*** Opening of DATA SHOWN ***
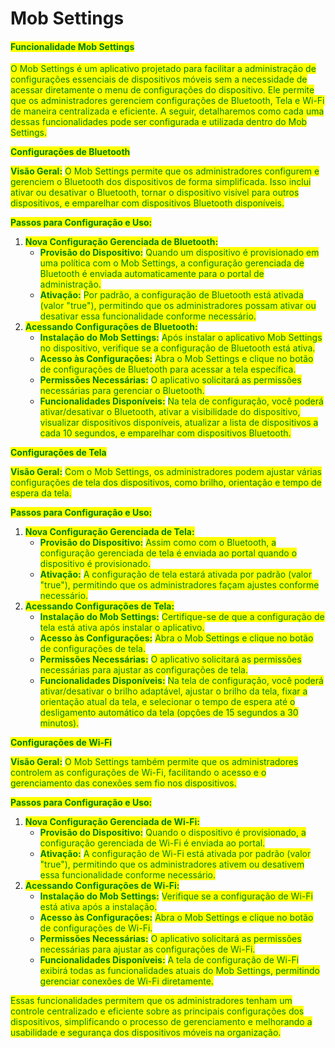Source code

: # Mob Settings

#### <mark style="color:green;">Funcionalidade Mob Settings</mark>

<mark style="color:green;">O Mob Settings é um aplicativo projetado para facilitar a administração de configurações essenciais de dispositivos móveis sem a necessidade de acessar diretamente o menu de configurações do dispositivo. Ele permite que os administradores gerenciem configurações de Bluetooth, Tela e Wi-Fi de maneira centralizada e eficiente. A seguir, detalharemos como cada uma dessas funcionalidades pode ser configurada e utilizada dentro do Mob Settings.</mark>

<mark style="color:green;">**Configurações de Bluetooth**</mark>

<mark style="color:green;">**Visão Geral:**</mark> <mark style="color:green;"></mark><mark style="color:green;">O Mob Settings permite que os administradores configurem e gerenciem o Bluetooth dos dispositivos de forma simplificada. Isso inclui ativar ou desativar o Bluetooth, tornar o dispositivo visível para outros dispositivos, e emparelhar com dispositivos Bluetooth disponíveis.</mark>

<mark style="color:green;">**Passos para Configuração e Uso:**</mark>

1. <mark style="color:green;">**Nova Configuração Gerenciada de Bluetooth:**</mark>
   * <mark style="color:green;">**Provisão do Dispositivo:**</mark> <mark style="color:green;"></mark><mark style="color:green;">Quando um dispositivo é provisionado em uma política com o Mob Settings, a configuração gerenciada de Bluetooth é enviada automaticamente para o portal de administração.</mark>
   * <mark style="color:green;">**Ativação:**</mark> <mark style="color:green;"></mark><mark style="color:green;">Por padrão, a configuração de Bluetooth está ativada (valor "true"), permitindo que os administradores possam ativar ou desativar essa funcionalidade conforme necessário.</mark>
2. <mark style="color:green;">**Acessando Configurações de Bluetooth:**</mark>
   * <mark style="color:green;">**Instalação do Mob Settings:**</mark> <mark style="color:green;"></mark><mark style="color:green;">Após instalar o aplicativo Mob Settings no dispositivo, verifique se a configuração de Bluetooth está ativa.</mark>
   * <mark style="color:green;">**Acesso às Configurações:**</mark> <mark style="color:green;"></mark><mark style="color:green;">Abra o Mob Settings e clique no botão de configurações de Bluetooth para acessar a tela específica.</mark>
   * <mark style="color:green;">**Permissões Necessárias:**</mark> <mark style="color:green;"></mark><mark style="color:green;">O aplicativo solicitará as permissões necessárias para gerenciar o Bluetooth.</mark>
   * <mark style="color:green;">**Funcionalidades Disponíveis:**</mark> <mark style="color:green;"></mark><mark style="color:green;">Na tela de configuração, você poderá ativar/desativar o Bluetooth, ativar a visibilidade do dispositivo, visualizar dispositivos disponíveis, atualizar a lista de dispositivos a cada 10 segundos, e emparelhar com dispositivos Bluetooth.</mark>

<mark style="color:green;">**Configurações de Tela**</mark>

<mark style="color:green;">**Visão Geral:**</mark> <mark style="color:green;"></mark><mark style="color:green;">Com o Mob Settings, os administradores podem ajustar várias configurações de tela dos dispositivos, como brilho, orientação e tempo de espera da tela.</mark>

<mark style="color:green;">**Passos para Configuração e Uso:**</mark>

1. <mark style="color:green;">**Nova Configuração Gerenciada de Tela:**</mark>
   * <mark style="color:green;">**Provisão do Dispositivo:**</mark> <mark style="color:green;"></mark><mark style="color:green;">Assim como com o Bluetooth, a configuração gerenciada de tela é enviada ao portal quando o dispositivo é provisionado.</mark>
   * <mark style="color:green;">**Ativação:**</mark> <mark style="color:green;"></mark><mark style="color:green;">A configuração de tela estará ativada por padrão (valor "true"), permitindo que os administradores façam ajustes conforme necessário.</mark>
2. <mark style="color:green;">**Acessando Configurações de Tela:**</mark>
   * <mark style="color:green;">**Instalação do Mob Settings:**</mark> <mark style="color:green;"></mark><mark style="color:green;">Certifique-se de que a configuração de tela está ativa após instalar o aplicativo.</mark>
   * <mark style="color:green;">**Acesso às Configurações:**</mark> <mark style="color:green;"></mark><mark style="color:green;">Abra o Mob Settings e clique no botão de configurações de tela.</mark>
   * <mark style="color:green;">**Permissões Necessárias:**</mark> <mark style="color:green;"></mark><mark style="color:green;">O aplicativo solicitará as permissões necessárias para ajustar as configurações de tela.</mark>
   * <mark style="color:green;">**Funcionalidades Disponíveis:**</mark> <mark style="color:green;"></mark><mark style="color:green;">Na tela de configuração, você poderá ativar/desativar o brilho adaptável, ajustar o brilho da tela, fixar a orientação atual da tela, e selecionar o tempo de espera até o desligamento automático da tela (opções de 15 segundos a 30 minutos).</mark>

<mark style="color:green;">**Configurações de Wi-Fi**</mark>

<mark style="color:green;">**Visão Geral:**</mark> <mark style="color:green;"></mark><mark style="color:green;">O Mob Settings também permite que os administradores controlem as configurações de Wi-Fi, facilitando o acesso e o gerenciamento das conexões sem fio nos dispositivos.</mark>

<mark style="color:green;">**Passos para Configuração e Uso:**</mark>

1. <mark style="color:green;">**Nova Configuração Gerenciada de Wi-Fi:**</mark>
   * <mark style="color:green;">**Provisão do Dispositivo:**</mark> <mark style="color:green;"></mark><mark style="color:green;">Quando o dispositivo é provisionado, a configuração gerenciada de Wi-Fi é enviada ao portal.</mark>
   * <mark style="color:green;">**Ativação:**</mark> <mark style="color:green;"></mark><mark style="color:green;">A configuração de Wi-Fi está ativada por padrão (valor "true"), permitindo que os administradores ativem ou desativem essa funcionalidade conforme necessário.</mark>
2. <mark style="color:green;">**Acessando Configurações de Wi-Fi:**</mark>
   * <mark style="color:green;">**Instalação do Mob Settings:**</mark> <mark style="color:green;"></mark><mark style="color:green;">Verifique se a configuração de Wi-Fi está ativa após a instalação.</mark>
   * <mark style="color:green;">**Acesso às Configurações:**</mark> <mark style="color:green;"></mark><mark style="color:green;">Abra o Mob Settings e clique no botão de configurações de Wi-Fi.</mark>
   * <mark style="color:green;">**Permissões Necessárias:**</mark> <mark style="color:green;"></mark><mark style="color:green;">O aplicativo solicitará as permissões necessárias para ajustar as configurações de Wi-Fi.</mark>
   * <mark style="color:green;">**Funcionalidades Disponíveis:**</mark> <mark style="color:green;"></mark><mark style="color:green;">A tela de configuração de Wi-Fi exibirá todas as funcionalidades atuais do Mob Settings, permitindo gerenciar conexões de Wi-Fi diretamente.</mark>

<mark style="color:green;">Essas funcionalidades permitem que os administradores tenham um controle centralizado e eficiente sobre as principais configurações dos dispositivos, simplificando o processo de gerenciamento e melhorando a usabilidade e segurança dos dispositivos móveis na organização.</mark>
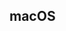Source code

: <!--
 * @Author: haoluo
 * @Date: 2019-07-23 09:06:30
 * @LastEditors: haoluo
 * @LastEditTime: 2019-07-23 09:06:30
 * @Description: file content
 -->
## macOS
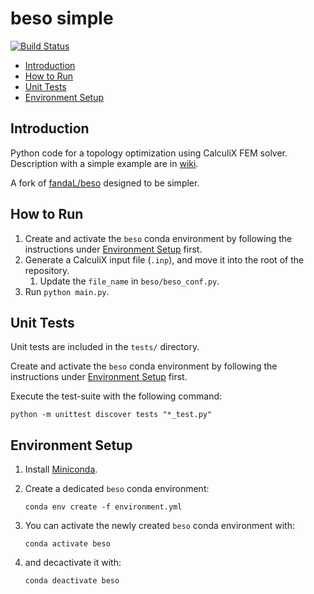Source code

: # beso simple
[![Build Status](https://travis-ci.org/gbroques/beso-simple.svg?branch=master)](https://travis-ci.org/gbroques/beso-simple)

* [Introduction](#introduction)
* [How to Run](#how-to-run)
* [Unit Tests](#unit-tests)
* [Environment Setup](#environment-setup)

## Introduction
Python code for a topology optimization using CalculiX FEM solver.
Description with a simple example are in [wiki](https://github.com/fandaL/beso/wiki).

A fork of [fandaL/beso](https://github.com/fandaL/beso) designed to be simpler.

## How to Run
1. Create and activate the `beso` conda environment by following the instructions under [Environment Setup](#environment-setup) first.
2. Generate a CalculiX input file (`.inp`), and move it into the root of the repository.
    1. Update the `file_name` in `beso/beso_conf.py`.
2. Run `python main.py`.

## Unit Tests
Unit tests are included in the `tests/` directory.

Create and activate the `beso` conda environment by following the instructions under [Environment Setup](#environment-setup) first.

Execute the test-suite with the following command:

    python -m unittest discover tests "*_test.py"

## Environment Setup
1. Install [Miniconda](https://docs.conda.io/en/latest/miniconda.html).
2. Create a dedicated `beso` conda environment:

       conda env create -f environment.yml

3. You can activate the newly created `beso` conda environment with:

       conda activate beso

4. and decactivate it with:

       conda deactivate beso
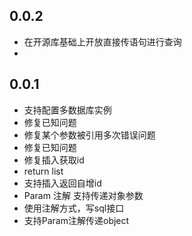 ## 0.0.2
- 在开源库基础上开放直接传语句进行查询
- 
## 0.0.1
- 支持配置多数据库实例
- 修复已知问题
- 修复某个参数被引用多次错误问题
- 修复已知问题
- 修复插入获取id
- return list
- 支持插入返回自增id
- Param 注解 支持传递对象参数
- 使用注解方式，写sql接口
- 支持Param注解传递object
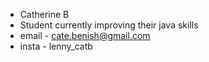 - Catherine B
- Student currently improving their java skills
- email - cate.benish@gmail.com
- insta - lenny_catb

<!---
catmosphere99/catmosphere99 is a ✨ special ✨ repository because its `README.md` (this file) appears on your GitHub profile.
You can click the Preview link to take a look at your changes.
--->
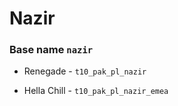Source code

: 
# Nazir   
### Base name `nazir`

 - Renegade - `t10_pak_pl_nazir`

 - Hella Chill - `t10_pak_pl_nazir_emea`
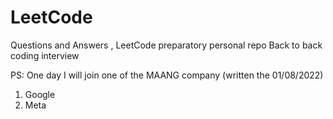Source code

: # LeetCode
Questions and Answers , LeetCode preparatory personal repo 
Back to back coding interview 


PS: One day I will join one of the MAANG company (written the 01/08/2022)
1. Google
2. Meta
*** Close of DATA SHOWN ***
## WHAT THE TASK REQUIRES
Lines containing the word "LeetCode" are to be pulled from the records and copied.

## SOLUTION TO THIS PROBLEM
: # LeetCode
Questions and Answers , LeetCode preparatory personal repo 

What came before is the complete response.